The Day of Pitching Prospects last night went fairly well, with Victor Sanchez overcoming a rough 1st inning (and a dropped fly ball behind him) to cruise through six solid innings. Taijuan Walker worked out of a couple of jams early and similarly fell into a groove in a great start for AA Jackson, easily outpitching Zach Lee (though you could nitpick about the four walks). Unfortunately, the AAA prospect match-up between Danny Hultzen and Zack Wheeler didn’t happen, as Hultzen was scratched after not being able to get loose.
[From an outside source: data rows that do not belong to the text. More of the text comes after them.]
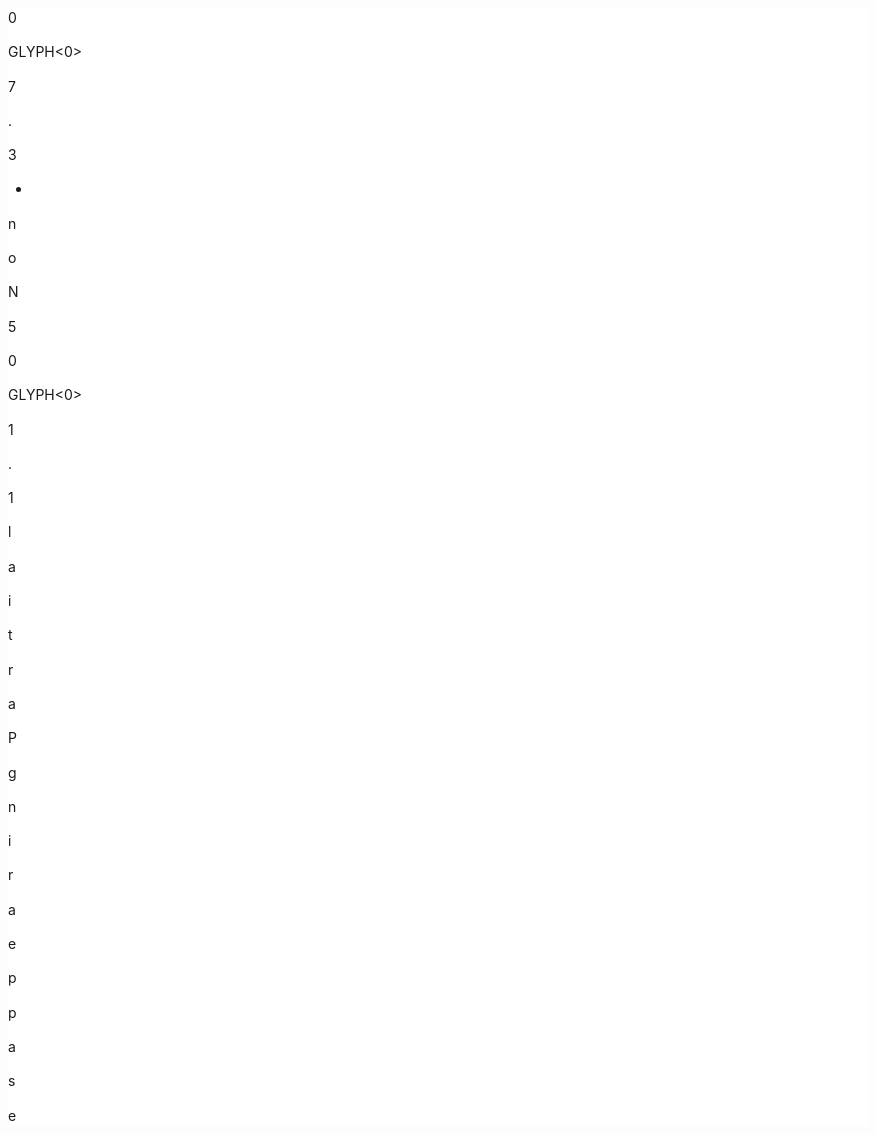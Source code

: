 0

GLYPH<0>

7

.

3

-

n

o

N

5

0

GLYPH<0>

1

.

1

l

a

i

t

r

a

P

g

n

i

r

a

e

p

p

a

s

e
Mike Zunino didn’t find Wheeler to his liking, as he started 0-4 with 4Ks, but the R’s came back from a 7-1 deficit, and a 10-6 gap in the 9th to win a classic PCL pitcher’s duel, 13-12. The Rainiers made five errors. On the positive side, Nick Franklin is nearly as hot in AAA as Kyle Seager is in MLB, going 5-5 last night with two doubles, and a single that slammed off the wall in right.
Today, Tyler Pike pitches for Clinton, and sinkerballer Brett Shankin makes his second start for Jackson. Andrew Carraway get the ball for Tacoma in their second game in Las Vegas.
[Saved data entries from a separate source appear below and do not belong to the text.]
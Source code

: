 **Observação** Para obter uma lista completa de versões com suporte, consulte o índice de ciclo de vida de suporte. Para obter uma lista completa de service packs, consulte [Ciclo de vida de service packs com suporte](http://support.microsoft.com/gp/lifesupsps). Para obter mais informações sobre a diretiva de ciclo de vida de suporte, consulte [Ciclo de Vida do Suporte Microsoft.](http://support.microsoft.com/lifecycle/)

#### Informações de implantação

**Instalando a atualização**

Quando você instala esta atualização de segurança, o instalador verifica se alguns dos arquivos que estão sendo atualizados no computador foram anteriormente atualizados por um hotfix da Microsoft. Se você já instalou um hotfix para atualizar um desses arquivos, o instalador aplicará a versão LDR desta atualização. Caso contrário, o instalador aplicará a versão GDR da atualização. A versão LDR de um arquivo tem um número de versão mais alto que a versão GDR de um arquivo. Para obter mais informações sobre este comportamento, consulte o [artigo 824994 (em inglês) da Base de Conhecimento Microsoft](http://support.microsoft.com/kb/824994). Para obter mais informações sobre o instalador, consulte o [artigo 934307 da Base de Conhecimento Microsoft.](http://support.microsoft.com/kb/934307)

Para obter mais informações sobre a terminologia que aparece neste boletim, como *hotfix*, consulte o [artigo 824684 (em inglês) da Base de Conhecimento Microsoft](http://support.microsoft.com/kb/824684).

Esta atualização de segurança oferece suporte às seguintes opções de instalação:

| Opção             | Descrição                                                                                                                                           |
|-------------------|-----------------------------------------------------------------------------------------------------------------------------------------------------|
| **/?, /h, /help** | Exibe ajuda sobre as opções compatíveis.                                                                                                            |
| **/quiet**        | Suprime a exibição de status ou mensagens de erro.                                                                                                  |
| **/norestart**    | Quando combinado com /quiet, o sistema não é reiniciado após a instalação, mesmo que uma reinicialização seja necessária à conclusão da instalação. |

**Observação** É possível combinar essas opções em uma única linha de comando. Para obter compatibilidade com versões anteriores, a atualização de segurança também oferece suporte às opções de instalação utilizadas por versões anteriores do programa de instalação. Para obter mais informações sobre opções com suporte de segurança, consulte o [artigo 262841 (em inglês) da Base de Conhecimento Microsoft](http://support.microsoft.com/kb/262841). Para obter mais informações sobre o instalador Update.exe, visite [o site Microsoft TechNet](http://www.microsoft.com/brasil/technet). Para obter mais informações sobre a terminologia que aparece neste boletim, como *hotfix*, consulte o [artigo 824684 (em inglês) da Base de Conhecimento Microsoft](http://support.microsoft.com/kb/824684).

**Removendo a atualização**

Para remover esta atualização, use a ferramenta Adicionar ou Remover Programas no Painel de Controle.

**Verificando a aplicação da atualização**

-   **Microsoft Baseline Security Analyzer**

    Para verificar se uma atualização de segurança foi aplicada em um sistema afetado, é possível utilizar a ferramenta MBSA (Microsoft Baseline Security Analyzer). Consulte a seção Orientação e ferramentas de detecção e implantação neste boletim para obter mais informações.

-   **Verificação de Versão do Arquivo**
* It’s not just Wilson, of course. The Angels back-loaded many of their free agent deals. They have five players under contract right now for the 2016 season, and they owe those five players *$107 million.* The M’s have one player under contract for 2016, and he is just the dreamiest dreamboat that ever sailed. This is certainly manageable in the era of the irrationally exuberant TV contract, but it’d be even more manageable with an influx of cost-controlled players to replace the current group who’ll hit arbitration when the big free agent bills start coming due. Unfortunately, the Angels prospect cupboard is freakishly bare right now, with #1 prospect Kaleb Cowart off to a slow start in AA, and #2 prospect LHP Nick Maronde getting a rude welcome to the big leagues last night courtesy of Kyle Seager. Their willingness to spend, and their good fortune/good work developing a Mantle-like talent in Mike Trout make all of these challenges concerning, and not insurmountable. The Angels have been in similar positions before, and they always seem to figure out a way to grind out 85-93 wins, but I’ll admit to a few grins when I look at Wilson/Hamilton/Pujols production and what they’re owed.
** Of course, before I *got* to that, I’d be looking at the fact I owed Vernon Wells nearly $19m next season, even after the offsetting payment from the Yankees.